PENJURU.ID | Jakarta – Menyikapi persoalan yang belakangan ini tengah menjadi gunjingan publik di seluruh dunia, yakni terkait beredarnya produk asal negara Prancis, buntutnya menyulut amarah beberapa kalangan di Indonesia. Salah satunya terlontar dari lembaga yang selama ini gencar dalam mendobrak kasus korupsi.
Badan Peneliti Independen Kekayaan Penyelenggara Negara & Pengawas Anggaran Republik Indonesia (BPI KPNPA RI) meminta Pemerintah Republik Indonesia, agar segera ‘memboikot’ semua produk asal negara Prancis.
Perihal penegasan boikot, disampaikan Tubagus Rahmad Sukendar, selaku Ketua Umum BPI KPNPA RI melalui Jarak News.com, Minggu (1/11), dalam menyikapi penghinaan karikatur Nabi Muhammad SAW yang terjadi di Prancis beberapa waktu lalu.
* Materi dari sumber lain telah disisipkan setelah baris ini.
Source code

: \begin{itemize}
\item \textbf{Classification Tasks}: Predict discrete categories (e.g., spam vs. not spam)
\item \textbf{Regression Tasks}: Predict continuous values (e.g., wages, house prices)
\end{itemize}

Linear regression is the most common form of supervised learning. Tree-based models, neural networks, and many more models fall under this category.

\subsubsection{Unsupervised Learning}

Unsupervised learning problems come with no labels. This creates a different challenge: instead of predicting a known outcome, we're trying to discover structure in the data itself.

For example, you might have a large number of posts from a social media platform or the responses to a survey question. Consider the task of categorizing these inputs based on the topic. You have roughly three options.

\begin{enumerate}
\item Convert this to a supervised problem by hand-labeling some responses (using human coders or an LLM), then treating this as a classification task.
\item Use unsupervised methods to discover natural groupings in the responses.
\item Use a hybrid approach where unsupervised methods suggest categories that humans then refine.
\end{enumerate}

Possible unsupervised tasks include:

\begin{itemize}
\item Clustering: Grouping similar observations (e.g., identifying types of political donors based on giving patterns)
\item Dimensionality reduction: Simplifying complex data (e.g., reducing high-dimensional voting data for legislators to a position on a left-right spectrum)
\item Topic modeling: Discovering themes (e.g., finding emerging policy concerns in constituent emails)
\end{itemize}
BPI KPNPA RI dalam hal ini juga menampik adanya pernyataan dari Presiden Prancis yang dianggap telah menghina agama Islam, dan sangat melukai hati umat Islam, sehingga dapat memecah belah persatuan antar umat beragama di dunia.
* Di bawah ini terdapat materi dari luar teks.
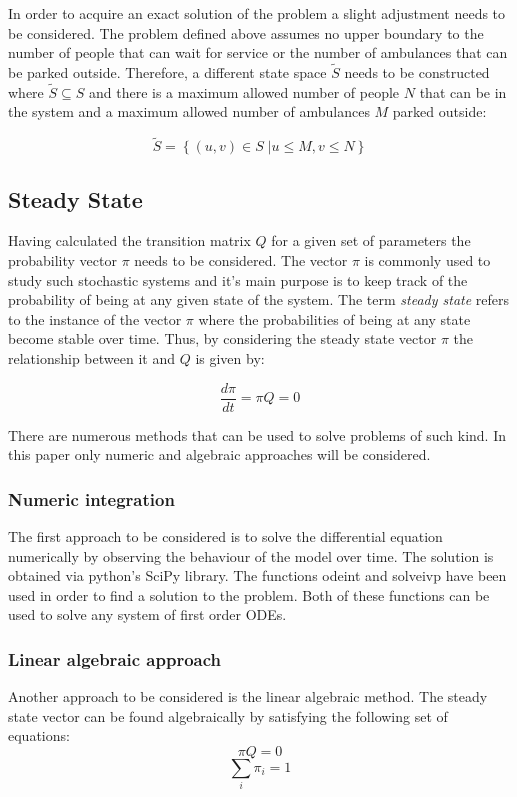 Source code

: In order to acquire an exact solution of the problem a slight adjustment needs to be considered. The problem defined above assumes no upper boundary to the number of people that can wait for service or the number of ambulances that can be parked outside. Therefore, a different state space \( \tilde S \) needs to be constructed where \( \tilde S \subseteq S \) and there is a maximum allowed number of people \( N \) that can be in the system and a maximum allowed number of ambulances \( M \) parked outside:

\begin{equation}
    \tilde S = \left\{ (u, v) \in S\;| u \leq M, v\leq N \right\}
\end{equation}


\subsection{Steady State}
Having calculated the transition matrix \( Q \) for a given set of parameters the probability vector \( \pi \) needs to be considered. The vector \( \pi \) is commonly used to study such stochastic systems and it's main purpose is to keep track of the probability of being at any given state of the system. The term \textit{steady state} refers to the instance of the vector \( \pi \) where the probabilities of being at any state become stable over time. Thus, by considering the steady state vector \( \pi \) the relationship between it and \(Q \) is given by:

\[
\frac{d\pi}{dt} = \pi Q = 0
\]

There are numerous methods that can be used to solve problems of such kind. In this paper only numeric and algebraic approaches will be considered. 

\subsubsection{Numeric integration}
The first approach to be considered is to solve the differential equation numerically by observing the behaviour of the model over time. The solution is obtained via python's SciPy library. The functions odeint and solve\textunderscore ivp have been used in order to find a solution to the problem. Both of these functions can be used to solve any system of first order ODEs.

\subsubsection{Linear algebraic approach}
Another approach to be considered is the linear algebraic method. The steady state vector can be found algebraically by satisfying the following set of equations:
\[ \pi Q = 0 \]
\[ \sum_{i} \pi_i = 1 \]

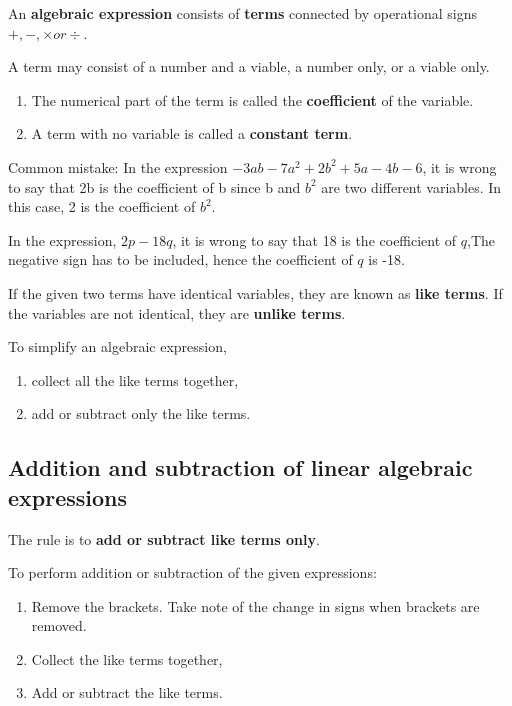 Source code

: \documentclass[../main]{subfiles}
\begin{document}
An \textbf{algebraic expression} consists of \textbf{terms} connected by
operational signs \(+, -, \times or \div\). 

A term may consist of a number and a viable, a number only, or a viable only.
\begin{enumerate}
\item  The numerical part of the term is called the \textbf{coefficient} of the
  variable. 
\item  A term with no variable is called a \textbf{constant term}.
  
\end{enumerate}

Common mistake:
In the expression \(-3ab - 7a^2 + 2b^2 + 5a - 4b - 6\), it is wrong to say that
2b is the coefficient of b since b and \(b^2\) are two different variables.
In this case, 2 is the coefficient of \(b^2\).

In the expression, \(2p - 18q\), it is wrong to say that 18 is the coefficient
of \(q\),The negative sign has to be included, hence the coefficient of \(q\) is
-18.

If the given two terms have identical variables, they are known as \textbf{like
  terms}. If the variables are not identical, they are  \textbf{unlike terms}.

To simplify an algebraic expression,
\begin{enumerate}
\item  collect all the like terms together,
 
\item  add or subtract only the like terms. 
\end{enumerate}

\subsection{Addition and subtraction of linear algebraic expressions}
The rule is to \textbf{add or subtract like terms only}.

To perform addition or subtraction of the given expressions:

\begin{enumerate}
\item Remove the brackets. Take note of the change in signs when brackets are
  removed.
 
\item  Collect the like terms together,
 
\item Add or subtract the like terms.
\end{enumerate}
\end{document}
“Apalagi dalam situasi pandemi Covid-19 seperti sekarang ini, kita semua umat Islam di dunia dan umat beragama lainnya sangat diperlukan untuk senantiasa menjaga persatuan dan kesatuan serta kerukunan antar umat beragama. Oleh sebab itu, dalam kebebasan berekspresi tidak boleh mencederai kehormatan, kesucian, dan kesakralan nilai serta simbol agama,” ucapnya.
Sementara itu, rahmad juga mengatakan, pernyataan yang dilontarkan Presiden Prancis sama sekali tidak dapat dibenarkan dan harus segera dihentikan.
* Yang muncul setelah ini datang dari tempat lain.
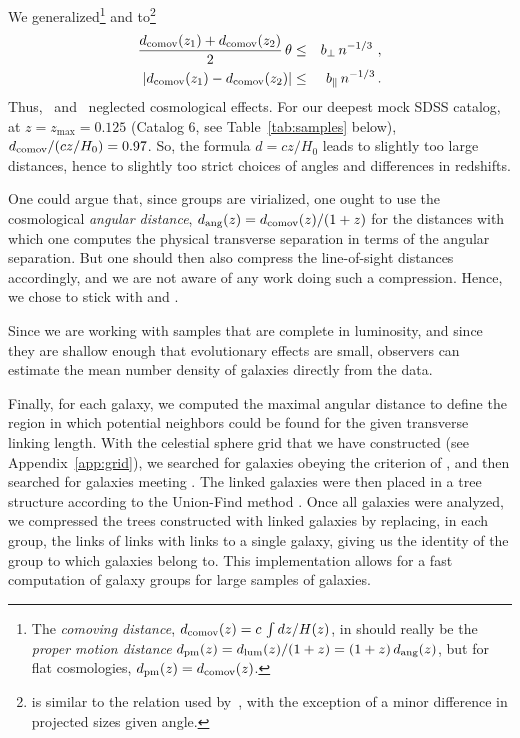 We generalized\footnote{The \emph{comoving distance}, $d_{\rm comov}(z) =
    c\,\int dz/H(z)$, in  should really be the
    \emph{proper motion distance} $d_{\rm pm} (z) = d_{\rm lum}(z)/(1+z) =
    (1+z) \,d_{\rm ang}(z)$, but for flat cosmologies, $d_{\rm pm}(z) = d_{\rm
comov}(z)$.}  and 
to\footnote{ is similar to the relation used
    by~\cite{Zandivarez+14}, with the exception of a minor difference in
projected sizes given angle.}
%
\begin{eqnarray}
    {d_{\rm comov}(z_1) + d_{\rm comov}(z_2)\over 2}\,\theta
    &\leq&  b_\perp\,  n^{-1/3} \ ,
    \label{eq:thetamax}
\\
|d_{\rm comov}(z_1)-d_{\rm comov}(z_2)| &\leq&
b_\parallel\, n^{-1/3} \,.
\label{eq:deltadmax}
\end{eqnarray}
%
Thus,~\cite{HG82} and~\cite{Berlind+06} neglected cosmological effects. For our
deepest mock SDSS catalog, at $z = z_{ \max } = 0.125$ (Catalog 6, see
Table~\ref{tab:samples} below), $d_{\rm comov}/(cz/H_0) = 0.97$. So, the
formula $d=c z/H_0$ leads to slightly too large distances, hence to slightly
too strict choices of angles and differences in redshifts.

One could argue that, since groups are virialized, one ought to use the
cosmological \emph{angular distance}, $d_{\rm ang}(z) = d_{\rm comov}(z)/(1+z)$
for the distances with which one computes the physical transverse separation in
terms of the angular separation. But one should then also compress the
line-of-sight distances accordingly, and we are not aware of any work doing
such a compression. Hence, we chose to stick with 
and .

Since we are working with samples that are complete in luminosity, and since
they are shallow enough that evolutionary effects are small, observers can
estimate the mean number density of galaxies directly from the data.

Finally, for each galaxy, we computed the maximal angular distance to define
the region in which potential neighbors could be found for the given transverse
linking length. With the  celestial sphere grid that we have constructed (see
Appendix~\ref{app:grid}), we searched for galaxies obeying the criterion of
, and then searched for galaxies meeting
. The linked galaxies were then placed in a tree
structure according to the Union-Find method \citep{Tarjan84}. Once all
galaxies were analyzed, we compressed the trees constructed with linked
galaxies by replacing, in each group, the links of links with links to a single
galaxy, giving us the identity of the group to which galaxies belong to. This
implementation allows for a fast computation of galaxy groups for large samples
of galaxies.

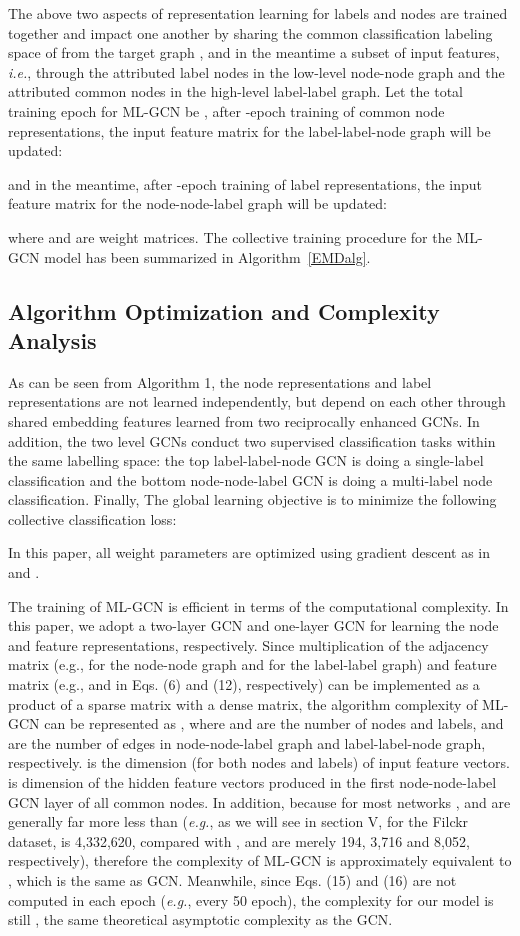 \documentclass[conference]{IEEEtran}
\begin{document}
The above two aspects of representation learning for labels and nodes are trained together and impact one another by sharing the common classification labeling space of  from the target graph , and in the meantime a subset of input features, \textit{i.e.}, through the attributed label nodes in the low-level node-node graph and the attributed common nodes in the high-level label-label graph. Let the total training epoch for ML-GCN be , after -epoch training of common node representations, the input feature matrix for the label-label-node graph will be updated:

and in the meantime, after -epoch training of label representations, the input feature matrix for the node-node-label graph will be updated:

where  and  are weight matrices. The collective training procedure for the ML-GCN model has been summarized in Algorithm~\ref{EMDalg}.
\subsection{Algorithm Optimization and Complexity Analysis}
As can be seen from Algorithm 1, the node representations and label representations are not learned independently, but depend on each other through shared embedding features learned from two reciprocally enhanced GCNs. In addition, the two level GCNs conduct two supervised classification tasks within the same labelling space: the top label-label-node GCN is doing a single-label classification and the bottom node-node-label GCN is doing a multi-label node classification. Finally, The global learning objective is to minimize the following collective classification loss:

In this paper, all weight parameters are optimized using gradient descent as in \cite{14} and  \cite{25}.

The training of ML-GCN is efficient in terms of the computational complexity. In this paper, we adopt a two-layer GCN and one-layer GCN for learning the node and feature representations, respectively. Since multiplication of the adjacency matrix (e.g.,  for the node-node graph and  for the label-label graph) and feature matrix (e.g.,  and  in Eqs. (6) and (12), respectively) can be implemented as a product of a sparse matrix with a dense matrix, the algorithm complexity of ML-GCN can be represented as , where  and  are the number of nodes and labels,  and  are the number of edges in node-node-label graph and label-label-node graph, respectively.  is the dimension (for both nodes and labels) of input feature vectors.  is dimension of the hidden feature vectors produced in the first node-node-label GCN layer of all common nodes. In addition, because for most networks  ,  and  are generally far more less than  (\textit{e.g.}, as we will see in section V, for the Filckr dataset,  is 4,332,620, compared with ,  and  are merely 194, 3,716 and 8,052, respectively), therefore the complexity of ML-GCN is approximately equivalent to , which is the same as GCN. Meanwhile, since Eqs. (15) and (16) are not computed in each epoch (\textit{e.g.}, every 50 epoch), the complexity for our model is still , the same theoretical asymptotic complexity as the GCN.
\end{document}
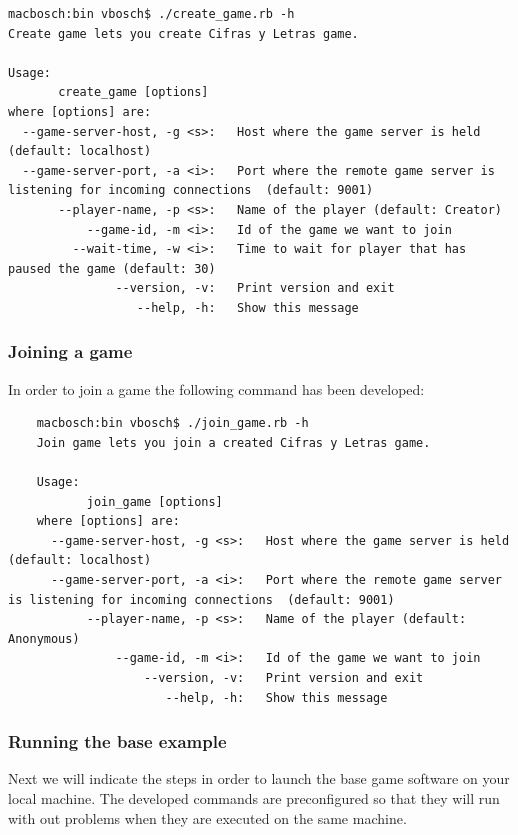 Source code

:\documentclass[a4paper,10pt,titlepage]{article}
\begin{document}
{\footnotesize\begin{verbatim}
macbosch:bin vbosch$ ./create_game.rb -h
Create game lets you create Cifras y Letras game.

Usage:
       create_game [options]
where [options] are:
  --game-server-host, -g <s>:   Host where the game server is held (default: localhost)
  --game-server-port, -a <i>:   Port where the remote game server is listening for incoming connections  (default: 9001)
       --player-name, -p <s>:   Name of the player (default: Creator)
           --game-id, -m <i>:   Id of the game we want to join
         --wait-time, -w <i>:   Time to wait for player that has paused the game (default: 30)
               --version, -v:   Print version and exit
                  --help, -h:   Show this message
\end{verbatim}}

\subsubsection{Joining a game}

\par In order to join a game the following command has been developed:

{\footnotesize\begin{verbatim}
	macbosch:bin vbosch$ ./join_game.rb -h
	Join game lets you join a created Cifras y Letras game.

	Usage:
	       join_game [options]
	where [options] are:
	  --game-server-host, -g <s>:   Host where the game server is held (default: localhost)
	  --game-server-port, -a <i>:   Port where the remote game server is listening for incoming connections  (default: 9001)
	       --player-name, -p <s>:   Name of the player (default: Anonymous)
	           --game-id, -m <i>:   Id of the game we want to join
	               --version, -v:   Print version and exit
	                  --help, -h:   Show this message
\end{verbatim}}

\subsubsection{Running the base example}

\par Next we will indicate the steps in order to launch the base game software on your local machine. The developed commands are preconfigured so that they will run with out problems when they are executed on the same machine.
\end{document}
Ia menganggap tidak semua hal bisa dikaitkan dengan agama Islam, karena Islam bukanlah agama yang brutal tidak ada kaitan dengan terorisme. Menurutnya, terorisme adalah terorisme sendiri dan tidak ada hubungan dengan agama manapun di dunia.
“Dalam Islam tidak pernah diajarkan untuk menyakiti dan membunuh umat lain, karena dalam Islam mengajarkan monoteisme tanpa kompromi, iman terhadap wahyu, iman terhadap akhir zaman, dan tanggung jawab, serta cinta kedamaian,” ujarnya, seraya menambahkan.
Terkait kasus pemenggalan kepala guru yang terjadi di Prancis, Rahmad berpendapat kejadian itu tidak dapat disangkutpautkan dengan terorisme. Justru, itu sudah menjadi hukum didalam agama Islam.
“Penghina dan penista baginda Nabi Muhammad yang mulia, hukumnya murtad sehingga darahnya halal ditumpahkan, baik serius ataupun bercanda, jadi dalam hal ini meminta keseriusan pemerintah RI dalam menyuarakan keprihatinan terhadap sikap dari Presiden Prancis,” tegasnya saat mengakhiri pembicaraan.